● **WHAT YOU NEED TO DO**
Give back every line of the data below exactly.

● **RECORDS FOR THIS TASK**

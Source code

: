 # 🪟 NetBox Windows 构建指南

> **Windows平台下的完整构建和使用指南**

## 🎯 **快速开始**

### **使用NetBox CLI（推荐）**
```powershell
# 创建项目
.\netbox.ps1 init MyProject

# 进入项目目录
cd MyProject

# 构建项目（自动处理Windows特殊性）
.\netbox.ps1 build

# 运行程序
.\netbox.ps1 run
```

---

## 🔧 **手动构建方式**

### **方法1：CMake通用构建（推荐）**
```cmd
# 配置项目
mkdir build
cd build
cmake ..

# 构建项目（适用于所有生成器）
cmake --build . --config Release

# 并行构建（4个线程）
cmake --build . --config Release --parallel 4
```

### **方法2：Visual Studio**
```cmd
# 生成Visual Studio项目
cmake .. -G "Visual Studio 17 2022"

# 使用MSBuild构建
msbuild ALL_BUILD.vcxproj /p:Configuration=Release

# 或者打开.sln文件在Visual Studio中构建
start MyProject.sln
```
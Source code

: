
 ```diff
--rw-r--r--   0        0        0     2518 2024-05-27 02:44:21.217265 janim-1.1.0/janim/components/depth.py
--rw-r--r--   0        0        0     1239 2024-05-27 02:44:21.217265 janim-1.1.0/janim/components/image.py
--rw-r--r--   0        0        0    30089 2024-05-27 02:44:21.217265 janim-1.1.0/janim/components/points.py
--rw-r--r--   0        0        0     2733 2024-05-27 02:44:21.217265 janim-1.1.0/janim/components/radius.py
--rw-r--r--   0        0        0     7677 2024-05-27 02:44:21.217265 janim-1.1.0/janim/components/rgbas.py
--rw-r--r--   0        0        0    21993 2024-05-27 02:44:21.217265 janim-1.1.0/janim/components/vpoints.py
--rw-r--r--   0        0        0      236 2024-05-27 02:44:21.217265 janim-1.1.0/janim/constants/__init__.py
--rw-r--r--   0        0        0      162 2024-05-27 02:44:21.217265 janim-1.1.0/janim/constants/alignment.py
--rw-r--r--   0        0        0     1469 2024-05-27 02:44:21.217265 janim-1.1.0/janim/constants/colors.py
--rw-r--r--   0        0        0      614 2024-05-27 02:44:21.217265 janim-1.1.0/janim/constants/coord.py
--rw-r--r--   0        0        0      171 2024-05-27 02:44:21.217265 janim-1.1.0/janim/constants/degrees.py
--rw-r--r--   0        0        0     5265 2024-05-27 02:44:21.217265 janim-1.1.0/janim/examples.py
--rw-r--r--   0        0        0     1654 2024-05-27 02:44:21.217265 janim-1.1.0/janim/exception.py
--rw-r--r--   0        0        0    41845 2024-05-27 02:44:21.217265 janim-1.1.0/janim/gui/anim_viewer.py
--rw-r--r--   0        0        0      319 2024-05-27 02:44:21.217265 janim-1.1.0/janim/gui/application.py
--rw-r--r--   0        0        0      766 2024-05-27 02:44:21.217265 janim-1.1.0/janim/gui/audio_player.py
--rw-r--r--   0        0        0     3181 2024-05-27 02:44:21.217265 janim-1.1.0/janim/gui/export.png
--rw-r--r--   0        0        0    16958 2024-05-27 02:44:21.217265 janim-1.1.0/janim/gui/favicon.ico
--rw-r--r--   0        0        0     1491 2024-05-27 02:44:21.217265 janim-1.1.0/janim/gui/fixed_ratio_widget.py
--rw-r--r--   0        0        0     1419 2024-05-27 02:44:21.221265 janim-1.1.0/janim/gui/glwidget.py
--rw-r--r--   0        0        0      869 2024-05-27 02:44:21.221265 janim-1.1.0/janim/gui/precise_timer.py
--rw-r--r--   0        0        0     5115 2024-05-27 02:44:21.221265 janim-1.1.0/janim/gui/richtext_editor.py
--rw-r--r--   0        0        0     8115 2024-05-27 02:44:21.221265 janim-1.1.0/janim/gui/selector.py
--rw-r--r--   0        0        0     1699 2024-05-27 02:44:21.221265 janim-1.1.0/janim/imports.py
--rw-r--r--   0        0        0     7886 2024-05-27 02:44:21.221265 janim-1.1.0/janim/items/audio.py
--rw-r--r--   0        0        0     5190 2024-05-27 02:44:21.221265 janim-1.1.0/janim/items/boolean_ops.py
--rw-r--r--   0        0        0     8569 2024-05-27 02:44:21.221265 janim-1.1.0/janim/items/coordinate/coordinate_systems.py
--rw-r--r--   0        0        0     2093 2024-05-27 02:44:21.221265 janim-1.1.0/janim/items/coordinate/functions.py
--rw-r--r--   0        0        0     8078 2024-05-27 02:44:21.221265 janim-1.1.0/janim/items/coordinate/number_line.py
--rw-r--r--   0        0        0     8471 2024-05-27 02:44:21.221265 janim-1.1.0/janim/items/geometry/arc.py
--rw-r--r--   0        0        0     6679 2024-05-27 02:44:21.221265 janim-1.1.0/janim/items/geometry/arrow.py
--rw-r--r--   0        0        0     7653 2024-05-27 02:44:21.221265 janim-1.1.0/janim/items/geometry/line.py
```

● **ANSWER FOR THIS EXERCISE**
Source code

: # 🪟 NetBox Windows 构建指南

> **Windows平台下的完整构建和使用指南**

## 🎯 **快速开始**

### **使用NetBox CLI（推荐）**
```powershell
# 创建项目
.\netbox.ps1 init MyProject

# 进入项目目录
cd MyProject

# 构建项目（自动处理Windows特殊性）
.\netbox.ps1 build

# 运行程序
.\netbox.ps1 run
```

---

## 🔧 **手动构建方式**

### **方法1：CMake通用构建（推荐）**
```cmd
# 配置项目
mkdir build
cd build
cmake ..

# 构建项目（适用于所有生成器）
cmake --build . --config Release

# 并行构建（4个线程）
cmake --build . --config Release --parallel 4
```

### **方法2：Visual Studio**
```cmd
# 生成Visual Studio项目
cmake .. -G "Visual Studio 17 2022"

# 使用MSBuild构建
msbuild ALL_BUILD.vcxproj /p:Configuration=Release

# 或者打开.sln文件在Visual Studio中构建
start MyProject.sln
```
Source code

:
 ```diff
--rw-r--r--   0        0        0     2518 2024-05-27 02:44:21.217265 janim-1.1.0/janim/components/depth.py
--rw-r--r--   0        0        0     1239 2024-05-27 02:44:21.217265 janim-1.1.0/janim/components/image.py
--rw-r--r--   0        0        0    30089 2024-05-27 02:44:21.217265 janim-1.1.0/janim/components/points.py
--rw-r--r--   0        0        0     2733 2024-05-27 02:44:21.217265 janim-1.1.0/janim/components/radius.py
--rw-r--r--   0        0        0     7677 2024-05-27 02:44:21.217265 janim-1.1.0/janim/components/rgbas.py
--rw-r--r--   0        0        0    21993 2024-05-27 02:44:21.217265 janim-1.1.0/janim/components/vpoints.py
--rw-r--r--   0        0        0      236 2024-05-27 02:44:21.217265 janim-1.1.0/janim/constants/__init__.py
--rw-r--r--   0        0        0      162 2024-05-27 02:44:21.217265 janim-1.1.0/janim/constants/alignment.py
--rw-r--r--   0        0        0     1469 2024-05-27 02:44:21.217265 janim-1.1.0/janim/constants/colors.py
--rw-r--r--   0        0        0      614 2024-05-27 02:44:21.217265 janim-1.1.0/janim/constants/coord.py
--rw-r--r--   0        0        0      171 2024-05-27 02:44:21.217265 janim-1.1.0/janim/constants/degrees.py
--rw-r--r--   0        0        0     5265 2024-05-27 02:44:21.217265 janim-1.1.0/janim/examples.py
--rw-r--r--   0        0        0     1654 2024-05-27 02:44:21.217265 janim-1.1.0/janim/exception.py
--rw-r--r--   0        0        0    41845 2024-05-27 02:44:21.217265 janim-1.1.0/janim/gui/anim_viewer.py
--rw-r--r--   0        0        0      319 2024-05-27 02:44:21.217265 janim-1.1.0/janim/gui/application.py
--rw-r--r--   0        0        0      766 2024-05-27 02:44:21.217265 janim-1.1.0/janim/gui/audio_player.py
--rw-r--r--   0        0        0     3181 2024-05-27 02:44:21.217265 janim-1.1.0/janim/gui/export.png
--rw-r--r--   0        0        0    16958 2024-05-27 02:44:21.217265 janim-1.1.0/janim/gui/favicon.ico
--rw-r--r--   0        0        0     1491 2024-05-27 02:44:21.217265 janim-1.1.0/janim/gui/fixed_ratio_widget.py
--rw-r--r--   0        0        0     1419 2024-05-27 02:44:21.221265 janim-1.1.0/janim/gui/glwidget.py
--rw-r--r--   0        0        0      869 2024-05-27 02:44:21.221265 janim-1.1.0/janim/gui/precise_timer.py
--rw-r--r--   0        0        0     5115 2024-05-27 02:44:21.221265 janim-1.1.0/janim/gui/richtext_editor.py
--rw-r--r--   0        0        0     8115 2024-05-27 02:44:21.221265 janim-1.1.0/janim/gui/selector.py
--rw-r--r--   0        0        0     1699 2024-05-27 02:44:21.221265 janim-1.1.0/janim/imports.py
--rw-r--r--   0        0        0     7886 2024-05-27 02:44:21.221265 janim-1.1.0/janim/items/audio.py
--rw-r--r--   0        0        0     5190 2024-05-27 02:44:21.221265 janim-1.1.0/janim/items/boolean_ops.py
--rw-r--r--   0        0        0     8569 2024-05-27 02:44:21.221265 janim-1.1.0/janim/items/coordinate/coordinate_systems.py
--rw-r--r--   0        0        0     2093 2024-05-27 02:44:21.221265 janim-1.1.0/janim/items/coordinate/functions.py
--rw-r--r--   0        0        0     8078 2024-05-27 02:44:21.221265 janim-1.1.0/janim/items/coordinate/number_line.py
--rw-r--r--   0        0        0     8471 2024-05-27 02:44:21.221265 janim-1.1.0/janim/items/geometry/arc.py
--rw-r--r--   0        0        0     6679 2024-05-27 02:44:21.221265 janim-1.1.0/janim/items/geometry/arrow.py
--rw-r--r--   0        0        0     7653 2024-05-27 02:44:21.221265 janim-1.1.0/janim/items/geometry/line.py
```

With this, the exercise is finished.